And further at paragraph-9 of the application, it is stated as follows:
"9. The applicant has not filed any other petition, application or other
proceedings before this Hon'ble Court or before the Hon'ble Supreme Court
of India, except the present one touching the subject matter of this
Arbitration Application. However, the applicants deems it necessary to
disclose that applicants have filed one civil suit for declaration and for
other reliefs before the learned Civil Judge Junior Division Aurangabad
bearing Regular Civil Suit No.2014/2012 having old special civil suit
No.211/2009 which is still pending for adjudication. However, the subject
mater of the suit involves some third parties also and therefore that would
not be an impediment to allow the present application for appointment of
the sole arbitrator. The applicant craves leave and liberty to file the
copy of the plaint as and when necessary."
The appellants herein opposed the payer. To quote:
"7. The respondents no.1 to 3 humbly submit that from 2009 the parties
are prosecuting the said spl. C.S. No.211/09 (now RCS No. 2014/2012) filed
by applicants/petitioners herein and in fact the evidence on their part
i.e. plaintiffs is closed long back and the evidence of defendants is going
on and rather the defendants are on the verge of closing their evidence
after most probably examining another few witnesses.

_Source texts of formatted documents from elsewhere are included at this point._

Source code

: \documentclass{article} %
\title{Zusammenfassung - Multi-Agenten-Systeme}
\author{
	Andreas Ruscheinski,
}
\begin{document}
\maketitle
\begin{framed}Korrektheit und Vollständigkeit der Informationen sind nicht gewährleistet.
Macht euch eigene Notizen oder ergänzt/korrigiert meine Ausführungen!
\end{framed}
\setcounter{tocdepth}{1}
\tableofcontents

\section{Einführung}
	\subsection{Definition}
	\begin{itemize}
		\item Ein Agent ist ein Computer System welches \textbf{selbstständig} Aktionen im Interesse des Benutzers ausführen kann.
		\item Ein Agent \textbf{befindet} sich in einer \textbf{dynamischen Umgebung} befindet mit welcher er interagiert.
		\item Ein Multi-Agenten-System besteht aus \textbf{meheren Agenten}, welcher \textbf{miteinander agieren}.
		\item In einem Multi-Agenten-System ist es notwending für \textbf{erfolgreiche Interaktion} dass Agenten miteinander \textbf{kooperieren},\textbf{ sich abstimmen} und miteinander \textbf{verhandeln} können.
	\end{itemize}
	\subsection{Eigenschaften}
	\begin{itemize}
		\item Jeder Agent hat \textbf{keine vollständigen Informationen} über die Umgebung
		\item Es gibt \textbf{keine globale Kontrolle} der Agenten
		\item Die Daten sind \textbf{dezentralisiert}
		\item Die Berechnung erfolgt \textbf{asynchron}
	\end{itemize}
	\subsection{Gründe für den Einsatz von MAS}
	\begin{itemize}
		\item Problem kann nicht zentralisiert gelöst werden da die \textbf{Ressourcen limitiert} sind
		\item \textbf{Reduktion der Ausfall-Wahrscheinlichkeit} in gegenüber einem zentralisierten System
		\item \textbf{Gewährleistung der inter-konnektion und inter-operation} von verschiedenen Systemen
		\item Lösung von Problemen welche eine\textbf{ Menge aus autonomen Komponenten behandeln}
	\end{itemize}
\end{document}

8. The respondents no.1 to 3 state that the present application u/s 11
of the said Arbitration Act filed by the applicants is nothing but to
either delay or overcome the proceedings in the suit pending between the
parties.
9. The respondents no.1 to 3 humbly submit that in fact the applicants
have waived their right of invoking the arbitration clause the moment they
opposed the application filed by this answering respondent in the said
suit."
The High Court, as per the impugned order, ignored the objection and held
as follows:
"4. Sub-section (3) of Section 8 of the Act does not preclude appointment
of arbitration during course of litigation pursuant to agreement. Taking
into account sub-section (3) of Section 8 and Section 11 of the Arbitration
and Conciliation Act, 1996, it would be expedient that pursuant to clause 6
of the partnership deed, a proper person be appointed as arbitrator to
entertain dispute between the parties."
Heard learned Counsel appearing for both the parties.
The facts as narrated by us herein before would show that the application
filed by the respondents herein under Section 11 of the Act is nothing but
an abuse of process. The partnership firm itself is the first plaintiff in
the suit. The dispute between the parties is the subject of the suit.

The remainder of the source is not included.